(Dataset entries)
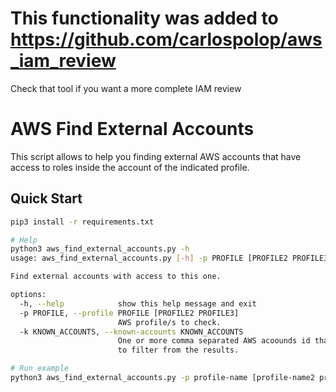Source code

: # This functionality was added to https://github.com/carlospolop/aws_iam_review

Check that tool if you want a more complete IAM review

# AWS Find External Accounts

This script allows to help you finding external AWS accounts that have access to roles inside the account of the indicated profile.

## Quick Start

```bash
pip3 install -r requirements.txt

# Help
python3 aws_find_external_accounts.py -h
usage: aws_find_external_accounts.py [-h] -p PROFILE [PROFILE2 PROFILE3] [-k KNOWN_ACCOUNTS]

Find external accounts with access to this one.

options:
  -h, --help            show this help message and exit
  -p PROFILE, --profile PROFILE [PROFILE2 PROFILE3]
                        AWS profile/s to check.
  -k KNOWN_ACCOUNTS, --known-accounts KNOWN_ACCOUNTS
                        One or more comma separated AWS acoounds id that are known and you want
                        to filter from the results.

# Run example
python3 aws_find_external_accounts.py -p profile-name [profile-name2 profile-name3] [--known-accounts "123123123123,456456456456"]
```
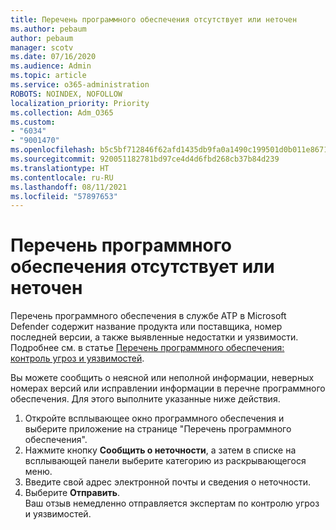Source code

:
```yaml
---
title: Перечень программного обеспечения отсутствует или неточен
ms.author: pebaum
author: pebaum
manager: scotv
ms.date: 07/16/2020
ms.audience: Admin
ms.topic: article
ms.service: o365-administration
ROBOTS: NOINDEX, NOFOLLOW
localization_priority: Priority
ms.collection: Adm_O365
ms.custom:
- "6034"
- "9001470"
ms.openlocfilehash: b5c5bf712846f62afd1435db9fa0a1490c199501d0b011e867103516770fcbfd
ms.sourcegitcommit: 920051182781bd97ce4d4d6fbd268cb37b84d239
ms.translationtype: HT
ms.contentlocale: ru-RU
ms.lasthandoff: 08/11/2021
ms.locfileid: "57897653"
---
```

# <a name="software-inventory-is-missing-or-inaccurate"></a>Перечень программного обеспечения отсутствует или неточен

Перечень программного обеспечения в службе ATP в Microsoft Defender содержит название продукта или поставщика, номер последней версии, а также выявленные недостатки и уязвимости. Подробнее см. в статье [Перечень программного обеспечения: контроль угроз и уязвимостей](https://docs.microsoft.com/windows/security/threat-protection/microsoft-defender-atp/tvm-software-inventory).

Вы можете сообщить о неясной или неполной информации, неверных номерах версий или исправлении информации в перечне программного обеспечения. Для этого выполните указанные ниже действия.  

1. Откройте всплывающее окно программного обеспечения и выберите приложение на странице "Перечень программного обеспечения".
2. Нажмите кнопку **Сообщить о неточности**, а затем в списке на всплывающей панели выберите категорию из раскрывающегося меню.
3. Введите свой адрес электронной почты и сведения о неточности.
4. Выберите **Отправить**.</br>
    Ваш отзыв немедленно отправляется экспертам по контролю угроз и уязвимостей.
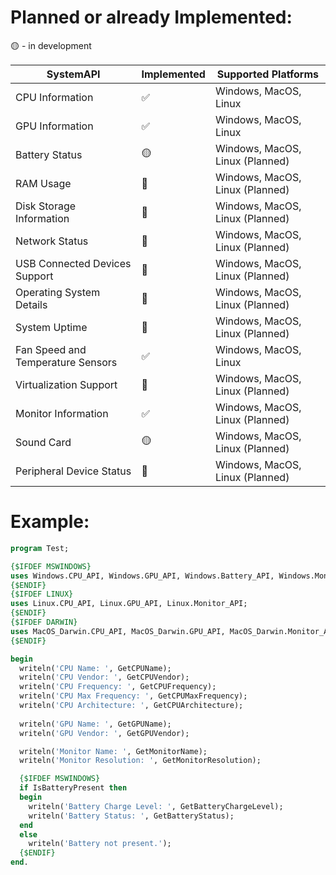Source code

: # Planned or already Implemented:
🟡 - in development

| SystemAPI                          | Implemented        | Supported Platforms             |
| ---------------------------------- | ------------------ | ------------------------------- |
| CPU Information                    | :white_check_mark:       | Windows, MacOS, Linux |
| GPU Information                    | :white_check_mark:       | Windows, MacOS, Linux |
| Battery Status                     | :yellow_circle:       | Windows, MacOS, Linux (Planned) |
| RAM Usage                          | :red_circle:       | Windows, MacOS, Linux (Planned) |
| Disk Storage Information           | :red_circle:       | Windows, MacOS, Linux (Planned) |
| Network Status                     | :red_circle:       | Windows, MacOS, Linux (Planned) |
| USB Connected Devices Support      | :red_circle:       | Windows, MacOS, Linux (Planned) |
| Operating System Details           | :red_circle:       | Windows, MacOS, Linux (Planned) |
| System Uptime                      | :red_circle:       | Windows, MacOS, Linux (Planned) |
| Fan Speed and Temperature Sensors  | :white_check_mark:                 | Windows, MacOS, Linux  |
| Virtualization Support             | :red_circle:       | Windows, MacOS, Linux (Planned) |
| Monitor Information                | :white_check_mark:        | Windows, MacOS, Linux (Planned) |
| Sound Card                         | :yellow_circle:       | Windows, MacOS, Linux (Planned) |
| Peripheral Device Status           | :red_circle:       | Windows, MacOS, Linux (Planned) |

# Example:
```pascal
program Test;

{$IFDEF MSWINDOWS}
uses Windows.CPU_API, Windows.GPU_API, Windows.Battery_API, Windows.Monitor_API;
{$ENDIF}
{$IFDEF LINUX}
uses Linux.CPU_API, Linux.GPU_API, Linux.Monitor_API;
{$ENDIF}
{$IFDEF DARWIN}
uses MacOS_Darwin.CPU_API, MacOS_Darwin.GPU_API, MacOS_Darwin.Monitor_API;
{$ENDIF}

begin
  writeln('CPU Name: ', GetCPUName);
  writeln('CPU Vendor: ', GetCPUVendor);
  writeln('CPU Frequency: ', GetCPUFrequency);
  writeln('CPU Max Frequency: ', GetCPUMaxFrequency);
  writeln('CPU Architecture: ', GetCPUArchitecture);
  
  writeln('GPU Name: ', GetGPUName);
  writeln('GPU Vendor: ', GetGPUVendor);

  writeln('Monitor Name: ', GetMonitorName);
  writeln('Monitor Resolution: ', GetMonitorResolution);

  {$IFDEF MSWINDOWS}
  if IsBatteryPresent then
  begin
    writeln('Battery Charge Level: ', GetBatteryChargeLevel);
    writeln('Battery Status: ', GetBatteryStatus);
  end
  else
    writeln('Battery not present.');
  {$ENDIF}
end.

```
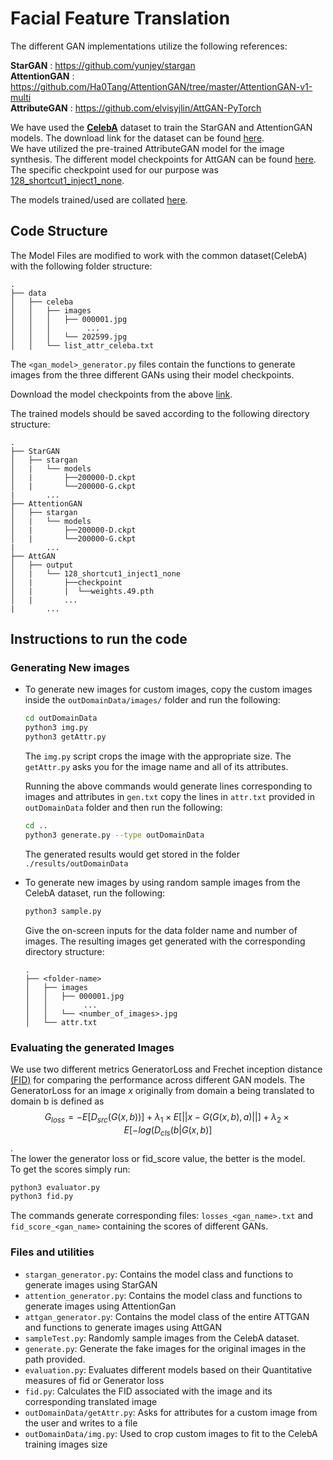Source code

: # Facial Feature Translation

The different GAN implementations utilize the following references:

**StarGAN** : <https://github.com/yunjey/stargan>  
**AttentionGAN** : <https://github.com/Ha0Tang/AttentionGAN/tree/master/AttentionGAN-v1-multi>  
**AttributeGAN** : <https://github.com/elvisyjlin/AttGAN-PyTorch> 

We have used the [**CelebA**](https://paperswithcode.com/dataset/celeba) dataset to train the StarGAN and AttentionGAN models. The download link for the dataset can be found [here](https://www.dropbox.com/s/d1kjpkqklf0uw77/celeba.zip?dl=0).  
We have utilized the pre-trained AttributeGAN model for the image synthesis. The different model checkpoints for AttGAN can be found [here](https://drive.google.com/drive/folders/1_E5YCb4XOTZpt6KBwBzSaJdofoqPViN8).  
The specific checkpoint used for our purpose was [128_shortcut1_inject1_none](https://drive.google.com/drive/folders/1_E5YCb4XOTZpt6KBwBzSaJdofoqPViN8).

The models trained/used are collated [here](https://drive.google.com/drive/folders/15aE-ir2eCbAWT068E8RsOa2u171SHXMp).
## Code Structure 
The Model Files are modified to work with the common dataset(CelebA) with the following folder structure:
```
.
├── data
│   ├── celeba
│   │   ├── images
│   │   │   ├── 000001.jpg
│   │   │        ...
│   │   │   └── 202599.jpg
│   │   └── list_attr_celeba.txt
```
The `<gan_model>_generator.py` files contain the functions to generate images from the three different GANs using their model checkpoints.

Download the model checkpoints from the above [link](https://drive.google.com/drive/folders/15aE-ir2eCbAWT068E8RsOa2u171SHXMp).

The trained models should be saved according to the following directory structure:
```
.
├── StarGAN
│   ├── stargan
│   |   └── models
│   |       ├──200000-D.ckpt
│   |       └──200000-G.ckpt
|       ...
├── AttentionGAN
│   ├── stargan
│   |   └── models
│   |       ├──200000-D.ckpt
│   |       └──200000-G.ckpt
|       ...
├── AttGAN
│   ├── output
│   |   └── 128_shortcut1_inject1_none
│   |       ├──checkpoint
│   |       |  └──weights.49.pth
│   |       ...
|       ...
```

## Instructions to run the code
### Generating New images
- To generate new images for custom images, copy the custom images inside the `outDomainData/images/` folder and run the following:

  ```bash
  cd outDomainData
  python3 img.py
  python3 getAttr.py
  ```
  The `img.py` script crops the image with the appropriate size.
  The `getAttr.py` asks you for the image name and all of its attributes.
  
  Running the above commands would generate lines corresponding to images and attributes in `gen.txt` copy the lines in `attr.txt` provided in `outDomainData` folder and then run the following:
  ```bash
  cd ..
  python3 generate.py --type outDomainData
  ```
  
  The generated results would get stored in the folder `./results/outDomainData`
  
- To generate new images by using random sample images from the CelebA dataset, run the following:
  ```bash
  python3 sample.py
  ```
  Give the on-screen inputs for the data folder name and number of images. The resulting images get generated with the corresponding directory structure:
  ```
  .
  ├── <folder-name>
  │   ├── images
  │   │   ├── 000001.jpg
  │   │        ...
  │   │   └── <number_of_images>.jpg
  │   └── attr.txt
  ```
  
### Evaluating the generated Images
We use two different metrics GeneratorLoss and Frechet inception distance [(FID)](https://en.wikipedia.org/wiki/Frechet_inception_distance) for comparing the performance across different GAN models. 
The GeneratorLoss for an image $x$ originally from domain a being translated to domain b is defined as $$G_{loss} = -E[D_{src}(G(x,b))] + \lambda_{1} \times E[||x - G(G(x,b),a)||] + \lambda_{2} \times E[-log(D_{cls}(b | G(x,b)]$$.   
The lower the generator loss or fid_score value, the better is the model.  
To get the scores simply run:
```bash
python3 evaluator.py
python3 fid.py
```
The commands generate corresponding files: `losses_<gan_name>.txt` and `fid_score_<gan_name>` containing the scores of different GANs.

### Files and utilities
- `stargan_generator.py`: Contains the model class and functions to generate images using StarGAN
- `attention_generator.py`: Contains the model class and functions to generate images using AttentionGan
- `attgan_generator.py`: Contains the model class of the entire ATTGAN and functions to generate images using AttGAN
- `sampleTest.py`: Randomly sample images from the CelebA dataset.  
- `generate.py`: Generate the fake images for the original images in the path provided.
- `evaluation.py`: Evaluates different models based on their Quantitative measures of fid or Generator loss 
- `fid.py`: Calculates the FID associated with the image and its corresponding translated image
- `outDomainData/getAttr.py`: Asks for attributes for a custom image from the user and writes to a file
- `outDomainData/img.py`: Used to crop custom images to fit to the CelebA training images size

▸ YOUR INSTRUCTIONS
Only the count is wanted. Count the lines of the data above that include the string "https".

▸ PROBLEM SOLUTION
11